Wednesday, May 12, 2010

Positive deviants

Youngme Moon writes in her book Different about positive deviants:


The writer-physician Atul Gawande has written about the phenomenon of "positive deviants" in the medical profession, that small set of players who are mired in the same environmental conditions as everyone else but stubbornly refuse to allow themselves to be constrained by conventional wisdoms, and as a consequence are able to identify fresh and often counter-traditional ways to address seemingly intractable problems.
The idea of a positive deviant intrigues me. I'm not a big fan of labels, but it is probably safe to say that I am a kind of positive deviant. When I talk about abolishing grading, changing the homework default or reducing/eliminating curriculum, I am often encountered with a myriad of responses that resemble pragmatism, realism, skeptism, and flat-out apathy.
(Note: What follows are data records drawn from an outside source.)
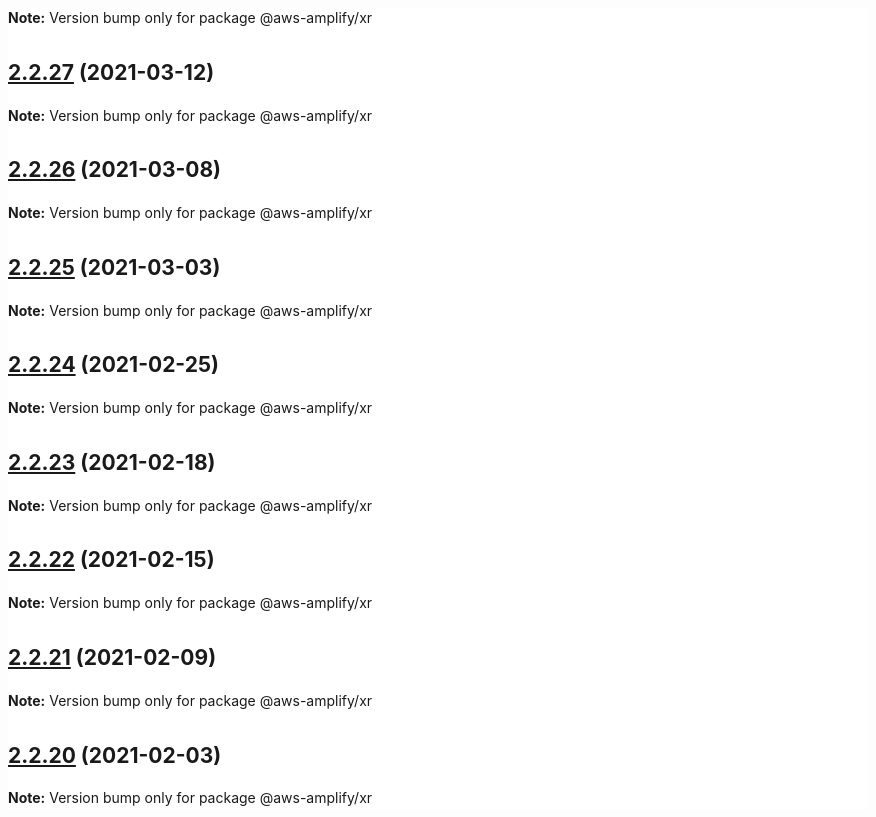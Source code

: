 **Note:** Version bump only for package @aws-amplify/xr

## [2.2.27](https://github.com/aws-amplify/amplify-js/compare/@aws-amplify/xr@2.2.26...@aws-amplify/xr@2.2.27) (2021-03-12)

**Note:** Version bump only for package @aws-amplify/xr

## [2.2.26](https://github.com/aws-amplify/amplify-js/compare/@aws-amplify/xr@2.2.25...@aws-amplify/xr@2.2.26) (2021-03-08)

**Note:** Version bump only for package @aws-amplify/xr

## [2.2.25](https://github.com/aws-amplify/amplify-js/compare/@aws-amplify/xr@2.2.24...@aws-amplify/xr@2.2.25) (2021-03-03)

**Note:** Version bump only for package @aws-amplify/xr

## [2.2.24](https://github.com/aws-amplify/amplify-js/compare/@aws-amplify/xr@2.2.23...@aws-amplify/xr@2.2.24) (2021-02-25)

**Note:** Version bump only for package @aws-amplify/xr

## [2.2.23](https://github.com/aws-amplify/amplify-js/compare/@aws-amplify/xr@2.2.22...@aws-amplify/xr@2.2.23) (2021-02-18)

**Note:** Version bump only for package @aws-amplify/xr

## [2.2.22](https://github.com/aws-amplify/amplify-js/compare/@aws-amplify/xr@2.2.21...@aws-amplify/xr@2.2.22) (2021-02-15)

**Note:** Version bump only for package @aws-amplify/xr

## [2.2.21](https://github.com/aws-amplify/amplify-js/compare/@aws-amplify/xr@2.2.20...@aws-amplify/xr@2.2.21) (2021-02-09)

**Note:** Version bump only for package @aws-amplify/xr

## [2.2.20](https://github.com/aws-amplify/amplify-js/compare/@aws-amplify/xr@2.2.19...@aws-amplify/xr@2.2.20) (2021-02-03)

**Note:** Version bump only for package @aws-amplify/xr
I'll be honest, I am sometimes shocked by how resistant and closed minded some teachers can be towards change.

Maybe I'm being unfair. Maybe this isn't a teacher thing but a human being thing. I don't know.

Either way, I find it disturbing how rigidly opposed or hopelessly apathetic educators can be towards change.

And then I think of an even more disturbing thought. If this is how they treat positive deviants who are their colleagues, how do they treat the positive deviants that are in their classroom?